>>>

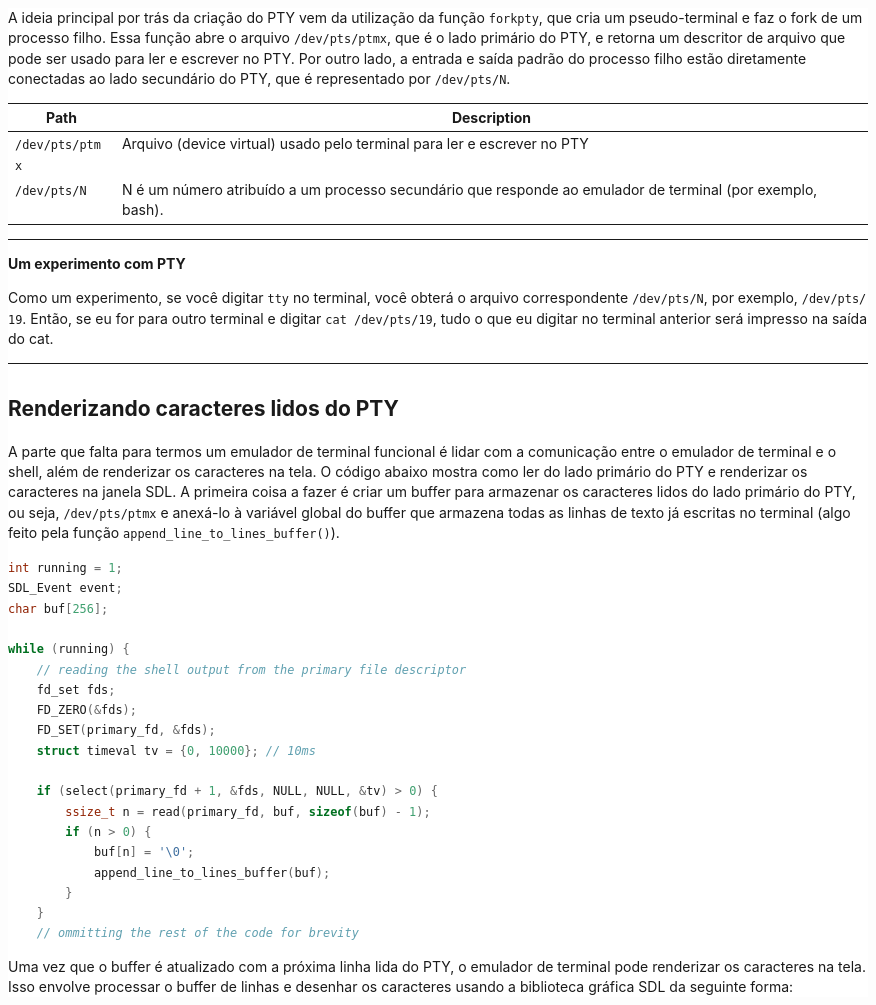 A ideia principal por trás da criação do PTY vem da utilização da função `forkpty`, que cria um pseudo-terminal e faz o fork de um processo filho. Essa função abre o arquivo `/dev/pts/ptmx`, que é o lado primário do PTY, e retorna um descritor de arquivo que pode ser usado para ler e escrever no PTY. Por outro lado, a entrada e saída padrão do processo filho estão diretamente conectadas ao lado secundário do PTY, que é representado por `/dev/pts/N`.

| Path              | Description                                                                 |
|-------------------|-----------------------------------------------------------------------------|
| `/dev/pts/ptmx`   | Arquivo (device virtual) usado pelo terminal para ler e escrever no PTY |
| `/dev/pts/N`      | N é um número atribuído a um processo secundário que responde ao emulador de terminal (por exemplo, bash). |


---
**Um experimento com PTY**

Como um experimento, se você digitar `tty` no terminal, você obterá o arquivo correspondente `/dev/pts/N`, por exemplo, `/dev/pts/19`. Então, se eu for para outro terminal e digitar `cat /dev/pts/19`, tudo o que eu digitar no terminal anterior será impresso na saída do cat.

---

## Renderizando caracteres lidos do PTY

A parte que falta para termos um emulador de terminal funcional é lidar com a comunicação entre o emulador de terminal e o shell, além de renderizar os caracteres na tela. O código abaixo mostra como ler do lado primário do PTY e renderizar os caracteres na janela SDL. A primeira coisa a fazer é criar um buffer para armazenar os caracteres lidos do lado primário do PTY, ou seja, `/dev/pts/ptmx` e anexá-lo à variável global do buffer que armazena todas as linhas de texto já escritas no terminal (algo feito pela função `append_line_to_lines_buffer()`).

```c
int running = 1;
SDL_Event event;
char buf[256];

while (running) {
    // reading the shell output from the primary file descriptor
    fd_set fds;
    FD_ZERO(&fds);
    FD_SET(primary_fd, &fds);
    struct timeval tv = {0, 10000}; // 10ms

    if (select(primary_fd + 1, &fds, NULL, NULL, &tv) > 0) {
        ssize_t n = read(primary_fd, buf, sizeof(buf) - 1);
        if (n > 0) {
            buf[n] = '\0';
            append_line_to_lines_buffer(buf);
        }
    }
    // ommitting the rest of the code for brevity
```

Uma vez que o buffer é atualizado com a próxima linha lida do PTY, o emulador de terminal pode renderizar os caracteres na tela. Isso envolve processar o buffer de linhas e desenhar os caracteres usando a biblioteca gráfica SDL da seguinte forma:


[^1]: [The TTY Demystified](https://www.linusakesson.net/programming/tty/) (veja também a seção "History" no artigo)
[^2]: [Terminal anatomy](https://poor.dev/blog/terminal-anatomy/)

<<<

**WORK TO COMPLETE**
Reproduce exactly the lines above from the line with "exemplo, bash). |" to the line with "## Renderizando caracteres lidos do PTY", including both, and add nothing.

**RESULT FOR THIS EXERCISE**
| `/dev/pts/N`      | N é um número atribuído a um processo secundário que responde ao emulador de terminal (por exemplo, bash). |


---
**Um experimento com PTY**

Como um experimento, se você digitar `tty` no terminal, você obterá o arquivo correspondente `/dev/pts/N`, por exemplo, `/dev/pts/19`. Então, se eu for para outro terminal e digitar `cat /dev/pts/19`, tudo o que eu digitar no terminal anterior será impresso na saída do cat.

---

## Renderizando caracteres lidos do PTY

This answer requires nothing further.